Can you show how to show G(4,4) exists, but G(4,3) does not?

G(4,3) does exist, I think....1 + 4 + 4*3/3 or GROUP 1 is 1 person, GROUP 2 is 4 people, GROUP 3 is additional 4 people...

If I'm doing something wrong, please correct...

 

[Brad Warren]

Can you show how to show G(4,4) exists, but G(4,3) does not?

G(4,3) does exist, I think....1 + 4 + 4*3/3 or GROUP 1 is 1 person, GROUP 2 is 4 people, GROUP 3 is additional 4 people...

If I'm doing something wrong, please correct...

For G(4,4), there are 2 groups of 4 such that all santas are friends with everyone in the other group.

For G(4,3), there are 4 santas in GROUP 2 that each need to have 3 friends in GROUP 3, but they must also have only 2 mutual friends in GROUP 3 (the third mutual friend is the first santa). Therefore, each santa in GROUP 3 has 3 friends in GROUP 2. But they need a 4th friend, and it can't be in GROUP 3 because they share mutual friends with eachother, so it is impossible.

 

[MiloRambaldi]

There are \(\frac{nk}{2}=\frac{k}{2}(1+k+\frac{k(k-1)}{l})\) edges. Either k or \(\frac{k(k-1)}{l}\) has to be even. I think those conditions are sufficient.

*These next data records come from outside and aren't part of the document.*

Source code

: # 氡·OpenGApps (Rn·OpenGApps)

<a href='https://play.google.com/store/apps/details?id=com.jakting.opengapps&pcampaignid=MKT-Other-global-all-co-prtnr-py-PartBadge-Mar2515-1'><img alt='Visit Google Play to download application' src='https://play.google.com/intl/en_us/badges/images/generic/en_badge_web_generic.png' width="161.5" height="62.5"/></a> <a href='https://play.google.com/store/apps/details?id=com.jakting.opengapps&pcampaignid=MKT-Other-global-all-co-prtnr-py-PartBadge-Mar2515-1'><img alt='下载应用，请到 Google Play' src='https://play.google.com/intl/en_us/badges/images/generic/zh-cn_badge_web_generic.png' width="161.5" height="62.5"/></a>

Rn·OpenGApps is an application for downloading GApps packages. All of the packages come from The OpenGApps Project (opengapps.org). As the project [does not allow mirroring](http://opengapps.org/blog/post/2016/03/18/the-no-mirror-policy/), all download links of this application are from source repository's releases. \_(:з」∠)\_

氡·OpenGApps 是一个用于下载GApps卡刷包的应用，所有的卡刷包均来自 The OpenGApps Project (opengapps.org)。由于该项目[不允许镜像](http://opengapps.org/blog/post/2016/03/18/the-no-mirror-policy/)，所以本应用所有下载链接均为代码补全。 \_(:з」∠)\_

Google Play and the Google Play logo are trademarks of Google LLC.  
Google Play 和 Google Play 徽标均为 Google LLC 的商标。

Never mind, that doesn't explain why G(4, 3) doesn't exist. But k does not have to be even.

You're right about \(k\) (I incorrectly said \(\frac k2\) edges).

 

[MiloRambaldi]

For G(4,4), there are 2 groups of 4 such that all santas are friends with everyone in the other group.

Nice observation: For all \(k\), \(G(k,k)\) is the complete bipartite graph \(\mathbf{K}_{k,k}\).